_PROBLEM TO WORK ON_: Lines in the listing below that contain the string "image" are to be found and copied.
[Opening DATA SHOWN section]
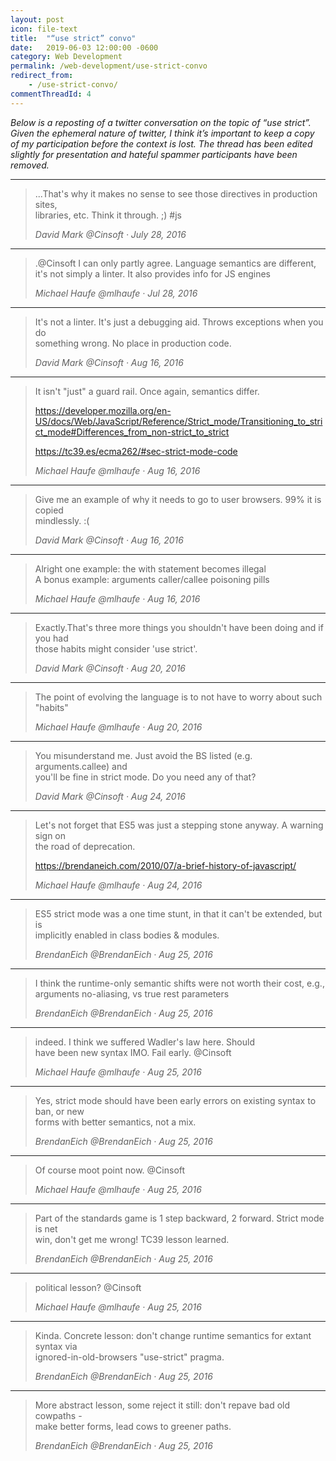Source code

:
 ```yaml
---
layout: post
icon: file-text
title:  "“use strict” convo"
date:   2019-06-03 12:00:00 -0600
category: Web Development
permalink: /web-development/use-strict-convo
redirect_from:
    - /use-strict-convo/
commentThreadId: 4
---
```


*Below is a reposting of a twitter conversation on the topic of “use strict”. Given the ephemeral nature of twitter, I think it’s important to keep a copy of my participation before the context is lost. The thread has been edited slightly for presentation and hateful spammer participants have been removed.*

---

> ...That's why it makes no sense to see those directives in production sites,<br>
> libraries, etc. Think it through. ;) #js
>
> <cite>David Mark @Cinsoft &middot; July 28, 2016</cite>

---

> .@Cinsoft I can only partly agree. Language semantics are different,<br>
> it's not simply a linter. It also provides info for JS engines
>
> <cite>Michael Haufe @mlhaufe &middot; Jul 28, 2016</cite>

---

> It's not a linter. It's just a debugging aid. Throws exceptions when you do<br>
> something wrong. No place in production code.
>
> <cite>David Mark @Cinsoft &middot; Aug 16, 2016</cite>

---

> It isn't "just" a guard rail. Once again, semantics differ.
>
> <https://developer.mozilla.org/en-US/docs/Web/JavaScript/Reference/Strict_mode/Transitioning_to_strict_mode#Differences_from_non-strict_to_strict>
>
> <https://tc39.es/ecma262/#sec-strict-mode-code>
>
> <cite>Michael Haufe @mlhaufe &middot; Aug 16, 2016</cite>

---

> Give me an example of why it needs to go to user browsers. 99% it is copied<br>
> mindlessly. :(
>
> <cite>David Mark @Cinsoft &middot; Aug 16, 2016</cite>

---

> Alright one example: the with statement becomes illegal<br>
> A bonus example: arguments caller/callee poisoning pills
>
> <cite>Michael Haufe @mlhaufe &middot; Aug 16, 2016</cite>

---

> Exactly.That's three more things you shouldn't have been doing and if you had<br>
> those habits might consider 'use strict'.
>
> <cite>David Mark @Cinsoft &middot; Aug 20, 2016</cite>

---

> The point of evolving the language is to not have to worry about such "habits"
>
> <cite>Michael Haufe @mlhaufe &middot; Aug 20, 2016</cite>

---

> You misunderstand me. Just avoid the BS listed (e.g. arguments.callee) and<br>
> you'll be fine in strict mode. Do you need any of that?
>
> <cite>David Mark @Cinsoft &middot; Aug 24, 2016</cite>

---

> Let's not forget that ES5 was just a stepping stone anyway. A warning sign on<br>
> the road of deprecation.
>
> <https://brendaneich.com/2010/07/a-brief-history-of-javascript/>
>
> <cite>Michael Haufe @mlhaufe &middot; Aug 24, 2016</cite>

---

> ES5 strict mode was a one time stunt, in that it can't be extended, but is<br>
> implicitly enabled in class bodies & modules.
>
> <cite>BrendanEich @BrendanEich &middot; Aug 25, 2016</cite>

---

> I think the runtime-only semantic shifts were not worth their cost, e.g.,<br>
> arguments no-aliasing, vs true rest parameters
>
> <cite>BrendanEich @BrendanEich &middot; Aug 25, 2016</cite>

---

> indeed. I think we suffered Wadler's law here. Should<br>
> have been new syntax IMO. Fail early. @Cinsoft
>
> <cite>Michael Haufe @mlhaufe &middot; Aug 25, 2016</cite>

---

> Yes, strict mode should have been early errors on existing syntax to ban, or new<br>
> forms with better semantics, not a mix.
>
> <cite>BrendanEich @BrendanEich &middot; Aug 25, 2016</cite>

---

> Of course moot point now. @Cinsoft
>
> <cite>Michael Haufe @mlhaufe &middot; Aug 25, 2016</cite>

---

> Part of the standards game is 1 step backward, 2 forward. Strict mode is net<br>
> win, don't get me wrong! TC39 lesson learned.
>
> <cite>BrendanEich @BrendanEich &middot; Aug 25, 2016</cite>

---

> political lesson? @Cinsoft
>
> <cite>Michael Haufe @mlhaufe &middot; Aug 25, 2016</cite>

---

> Kinda. Concrete lesson: don't change runtime semantics for extant syntax via<br>
> ignored-in-old-browsers "use-strict" pragma.
>
> <cite>BrendanEich @BrendanEich &middot; Aug 25, 2016</cite>

---

> More abstract lesson, some reject it still: don't repave bad old cowpaths -<br>
> make better forms, lead cows to greener paths.
>
> <cite>BrendanEich @BrendanEich &middot; Aug 25, 2016</cite>
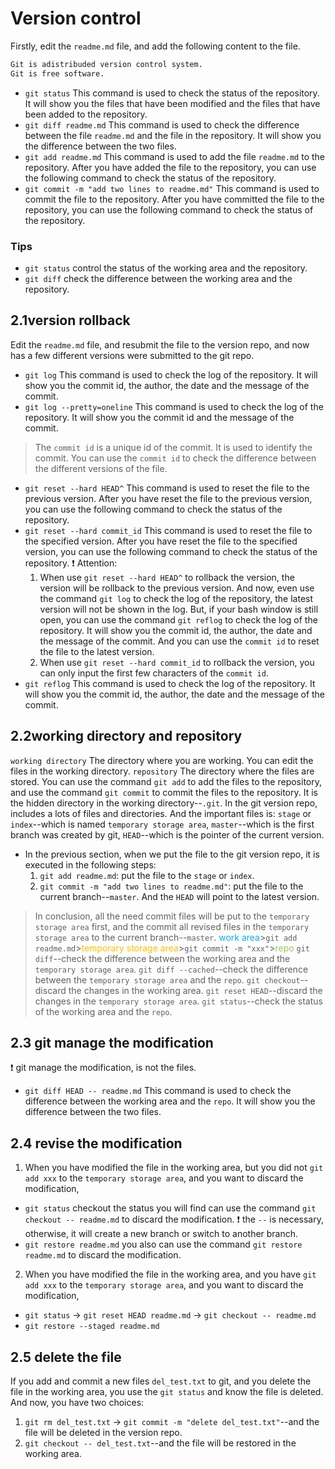 # Version control
Firstly, edit the `readme.md` file, and add the following content to the file.
```markdown  
Git is adistribuded version control system.
Git is free software.
```
- `git status`
    This command is used to check the status of the repository. It will show you the files that have been modified and the files that have been added to the repository.
- `git diff readme.md`
    This command is used to check the difference between the file `readme.md` and the file in the repository. It will show you the difference between the two files.
- `git add readme.md`
    This command is used to add the file `readme.md` to the repository. After you have added the file to the repository, you can use the following command to check the status of the repository.
- `git commit -m "add two lines to readme.md"`
    This command is used to commit the file to the repository. After you have committed the file to the repository, you can use the following command to check the status of the repository.

### Tips
- `git status`
    control the status of the working area and the repository.
- `git diff`
    check the difference between the working area and the repository.

## 2.1version rollback
Edit the `readme.md` file, and resubmit the file to the version repo, and now has a few different versions were submitted to the git repo.
- `git log`
    This command is used to check the log of the repository. It will show you the commit id, the author, the date and the message of the commit.
- `git log --pretty=oneline`
    This command is used to check the log of the repository. It will show you the commit id and the message of the commit.
> The `commit id` is a unique id of the commit. It is used to identify the commit. You can use the `commit id` to check the difference between the different versions of the file.

- `git reset --hard HEAD^`
    This command is used to reset the file to the previous version. After you have reset the file to the previous version, you can use the following command to check the status of the repository.
- `git reset --hard commit_id`
    This command is used to reset the file to the specified version. After you have reset the file to the specified version, you can use the following command to check the status of the repository.
:heavy_exclamation_mark: Attention:
    1. When use `git reset --hard HEAD^` to rollback the version, the version will be rollback to the previous version. And now, even use the command `git log` to check the log of the repository, the latest version will not be shown in the log. But, if your bash window is still open, you can use the command `git reflog` to check the log of the repository. It will show you the commit id, the author, the date and the message of the commit. And you can use the `commit id` to reset the file to the latest version.
    2. When use `git reset --hard commit_id` to rollback the version, you can only input the first few characters of the `commit id`.
- `git reflog`
    This command is used to check the log of the repository. It will show you the commit id, the author, the date and the message of the commit.

## 2.2working directory and repository
`working directory`
    The directory where you are working. You can edit the files in the working directory.
`repository`
    The directory where the files are stored. You can use the command `git add` to add the files to the repository, and use the command `git commit` to commit the files to the repository. It is the hidden directory in the working directory--`.git`.
In the git version repo, includes a lots of files and directories. And the important files is: `stage` or `index`--which is named `temporary storage area`, `master`--which is the first branch was created by git, `HEAD`--which is the pointer of the current version.
- In the previous section, when we put the file to the git version repo, it is executed in the following steps:
  1. `git add readme.md`: put the file to the `stage` or `index`.
  2. `git commit -m "add two lines to readme.md"`: put the file to the current branch--`master`. And the `HEAD` will point to the latest version.
> In conclusion, all the need commit files will be put to the `temporary storage area` first, and the commit all revised files in the `temporary storage area` to the current branch--`master`. 
<font color="#00b0f0">work area</font>>`git add readme.md`><font color="#ffc000">temporary storage area</font>>`git commit -m "xxx"`><font color="#92d050">repo</font>
`git diff`--check the difference between the working area and the `temporary storage area`.
`git diff --cached`--check the difference between the `temporary storage area` and the `repo`.
`git checkout`--discard the changes in the working area.
`git reset HEAD`--discard the changes in the `temporary storage area`.
`git status`--check the status of the working area and the `repo`.
## 2.3 git manage the modification
:heavy_exclamation_mark: git manage the modification, is not the files.
- `git diff HEAD -- readme.md`
    This command is used to check the difference between the working area and the `repo`. It will show you the difference between the two files.
## 2.4 revise the modification
1. When you have modified the file in the working area, but you did not `git add xxx` to the `temporary storage area`, and you want to discard the modification,
- `git status` checkout the status
    you will find can use the command `git checkout -- readme.md` to discard the modification. :heavy_exclamation_mark: the `--` is necessary, otherwise, it will create a new branch or switch to another branch.
- `git restore readme.md`
    you also can use the command `git restore readme.md` to discard the modification.
2. When you have modified the file in the working area, and you have `git add xxx` to the `temporary storage area`, and you want to discard the modification,
- `git status` $\rightarrow$ `git reset HEAD readme.md` $\rightarrow$ `git checkout -- readme.md`
- `git restore --staged readme.md`

## 2.5 delete the file
If you add and commit a new files `del_test.txt` to git, and you delete the file in the working area, you use the `git status` and know the file is deleted. And now, you have two choices:
1. `git rm del_test.txt` $\rightarrow$ `git commit -m "delete del_test.txt"`--and the file will be deleted in the version repo.
2. `git checkout -- del_test.txt`--and the file will be restored in the working area.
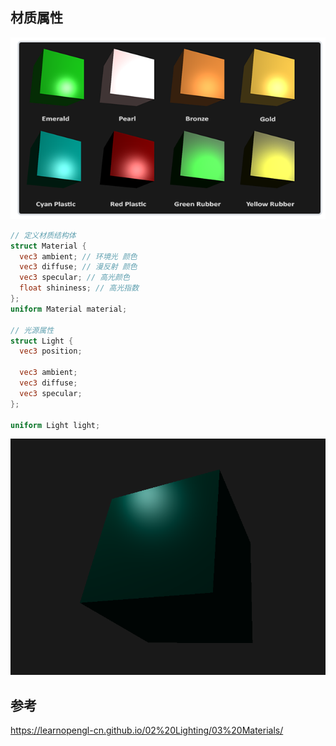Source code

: ## 材质属性

![image-20211108172019148](images/image-20211108172019148.png)



```glsl
// 定义材质结构体
struct Material {
  vec3 ambient; // 环境光 颜色
  vec3 diffuse; // 漫反射 颜色
  vec3 specular; // 高光颜色
  float shininess; // 高光指数
};
uniform Material material;

// 光源属性
struct Light {
  vec3 position;

  vec3 ambient;
  vec3 diffuse;
  vec3 specular;
};

uniform Light light;
```

![image-20211108172206101](images/image-20211108172206101.png)

## 参考

https://learnopengl-cn.github.io/02%20Lighting/03%20Materials/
[Closing DATA SHOWN section]
_RESPONSE TO THIS TASK_:
![image-20211108172019148](images/image-20211108172019148.png)
![image-20211108172206101](images/image-20211108172206101.png)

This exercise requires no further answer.